COVID-19 Vaccine Demand Slows; Doctors Escalating Efforts To Get Minorities, Men Their Shots

CICERO (CBS) — In the past two to three weeks, vaccine supply has overtaken demand in the suburbs, forcing health departments in Cook and the collar counties to change their strategy.

CBS 2’s Marie Saavedra found there are some communities where lower rates are expected. However, other groups not getting vaccinated may come as a surprise.

Right now, it is too quiet at the Cicero Health Department vaccination clinic for Director Susan Grazzini.

“A couple weeks ago, there was a line going around there, everyone was sitting here,” Grazzini said. “We would have people waiting to go in there because we didn’t have enough chairs.”

Last week brought a dramatic drop in the number of shots they put in arms.

“One day, we gave 250, but nothing like the 400 to 500 that we were expecting,” Grazzini said.

There are fewer appointments, more cancellations, no shows and numbers lower than the state’s average. Just 26% of the town is fully vaccinated.

“My concern is the essential workers,” Grazzini said. “That’s where I feel we are missing them.”

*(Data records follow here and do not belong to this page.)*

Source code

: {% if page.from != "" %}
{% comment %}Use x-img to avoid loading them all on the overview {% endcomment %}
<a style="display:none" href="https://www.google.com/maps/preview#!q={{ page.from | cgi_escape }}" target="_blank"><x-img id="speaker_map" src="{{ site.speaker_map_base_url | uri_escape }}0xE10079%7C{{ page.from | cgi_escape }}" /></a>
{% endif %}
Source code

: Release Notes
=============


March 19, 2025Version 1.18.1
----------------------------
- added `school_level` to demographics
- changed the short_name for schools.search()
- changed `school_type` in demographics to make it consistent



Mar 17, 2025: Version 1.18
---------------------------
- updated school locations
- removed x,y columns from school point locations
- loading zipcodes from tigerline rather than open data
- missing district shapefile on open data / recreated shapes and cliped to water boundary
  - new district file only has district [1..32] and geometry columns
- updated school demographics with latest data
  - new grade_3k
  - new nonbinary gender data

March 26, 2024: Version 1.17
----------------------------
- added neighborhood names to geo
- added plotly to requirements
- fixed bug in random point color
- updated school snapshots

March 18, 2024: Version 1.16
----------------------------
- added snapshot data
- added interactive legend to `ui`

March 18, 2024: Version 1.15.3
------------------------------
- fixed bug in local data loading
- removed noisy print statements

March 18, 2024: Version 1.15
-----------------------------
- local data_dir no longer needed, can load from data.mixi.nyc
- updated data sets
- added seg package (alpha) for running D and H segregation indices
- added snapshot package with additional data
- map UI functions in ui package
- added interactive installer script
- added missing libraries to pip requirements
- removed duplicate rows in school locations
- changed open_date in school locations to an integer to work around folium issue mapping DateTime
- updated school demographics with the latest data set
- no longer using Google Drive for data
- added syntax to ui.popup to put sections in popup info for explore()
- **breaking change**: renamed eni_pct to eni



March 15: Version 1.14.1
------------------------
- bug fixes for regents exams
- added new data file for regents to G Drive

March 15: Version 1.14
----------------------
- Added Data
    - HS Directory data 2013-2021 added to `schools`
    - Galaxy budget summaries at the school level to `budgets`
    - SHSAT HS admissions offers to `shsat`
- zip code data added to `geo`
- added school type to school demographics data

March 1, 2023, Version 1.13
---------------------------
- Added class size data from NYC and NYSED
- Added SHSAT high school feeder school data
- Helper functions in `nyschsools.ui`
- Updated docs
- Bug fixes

Cicero’s public health department says it’s seeing lower rates of vaccination in its predominantly minority communities to the south and west. Will County is seeing similar data.

“Our Hispanic, Latinx neighborhoods, our Black, African American neighborhoods, I just received some information about our Polish community as well,” said Vinita Voss of the Will County Health Deptartment. “Whether that is a hesitancy issue or an access issue or a combination of both.”

In DuPage County, one demographic is sticking out for the wrong reasons.

“One of the issues that we have seen is that there seems to be a reluctance in the male population,” said Karen Ayala of the county Health Department. “Is it some Friday morning that we go out to the golf course and try to catch people there, so there will be a real opportunity for creative outreach in the next couple weeks.”

All three counties are taking the same steps to address the problems,.  They are doing smaller vaccine pop-ups in neighborhoods and workplaces or extending hours at their current mass vax sites so shots are easier to get to outside of 9 to 5. Back in Cicero, they hope those efforts can once again put shots where they belong–in a person’s arm.

“Vaccines are very safe. And we’re in this pandemic together, so if you want to not just protect your life but your neighbor’s life, this is the only way,” said Grazzini.

Cicero‘s ultimate goal is to fully vaccinate at least 75% of its population to reach herd immunity. To do that, they are forming an education committee. The town wants them to figure out the best way to reach more people, answer some of those questions that are still out there and hopefully change some minds.